It was exactly 50 years ago today that Bob Dylan walked into Studio A at Columbia Records in New York and recorded “Like a Rolling Stone,” which we have called the single greatest song of all time. The track was on store shelves just a month later, where it shot to Number Two on the Billboard Hot 100 (held back only by the Beatles’ “Help!”) and influenced an entire new generation of rock stars. “That snare shot sounded like somebody’d kicked open the door to your mind,” Bruce Springsteen said when he inducted Dylan into the Rock and Roll Hall of Fame in 1988. “When I was 15 and I heard ‘Like a Rolling Stone,’ I heard a guy who had the guts to take on the whole world and who made me feel like I had to too.”
Just one month before before recording “Like a Rolling Stone,” Dylan was in Europe wrapping up the solo acoustic tour chronicled in D.A. Pennebaker’s documentary Don’t Look Back.

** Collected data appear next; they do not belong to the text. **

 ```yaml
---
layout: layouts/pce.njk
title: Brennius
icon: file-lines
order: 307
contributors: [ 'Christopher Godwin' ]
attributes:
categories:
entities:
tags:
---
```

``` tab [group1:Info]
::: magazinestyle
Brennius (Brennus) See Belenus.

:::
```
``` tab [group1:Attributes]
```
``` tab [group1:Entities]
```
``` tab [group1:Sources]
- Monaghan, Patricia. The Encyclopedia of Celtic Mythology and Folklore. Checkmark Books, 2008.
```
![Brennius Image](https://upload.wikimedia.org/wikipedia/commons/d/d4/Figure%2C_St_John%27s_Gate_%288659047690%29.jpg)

The electric “Subterranean Homesick Blues” had been out for three months and was all over the radio, but his concerts were completely unplugged affairs and protest songs like “The Lonesome Death of Hattie Carroll” and “The Times They Are-A Changin'” were still sprinkled into his set list. But somewhere on the tour, he began penning a long, free-form piece of writing he compared to “vomit.” [It was] just a rhythm thing on paper all about my steady hatred,” he said, “directed at some point that was honest.”
He headed back to Woodstock when the tour wrapped and continued to work on the piece. “The first two lines, which rhymed ‘kiddin’ you’ and ‘didn’t you,’ just about knocked me out,” he told Rolling Stone in 1988, “and when I got to the jugglers and the chrome horse and the princess on the steeple, it all just about got to be too much.” It’s a venomous song, but he’s never public revealed the inspiration, assuming it was even a single person. People have guessed that “Miss Lonely” is everyone from Edie Sedgwick to Marianne Faithfull or even Joan Baez, but the answer is almost certainly not that simple.
The song began to take shape on June 15th, 1965 when Dylan started work on Highway 61 Revisited with producer Tom Wilson, guitarist Mike Bloomfield, pianist Paul Griffin, drummer Bobby Gregg and bassist Joseph Macho. “I saw him at a few parties and then out of the clear-blue sky, he called me on the phone to cut a record,” Bloomfield told Rolling Stone in 1968. “So I bought a Fender, a really good guitar for the first time in my life, without a case, a Telecaster. . .I had never been on a professional, big-time session with studio musicians. I didn’t know anything. I liked the songs. If you had been there, you would have seen it was a very disorganized, weird scene. Since then I’ve played on millions of sessions and I realize how really weird that Dylan session was.”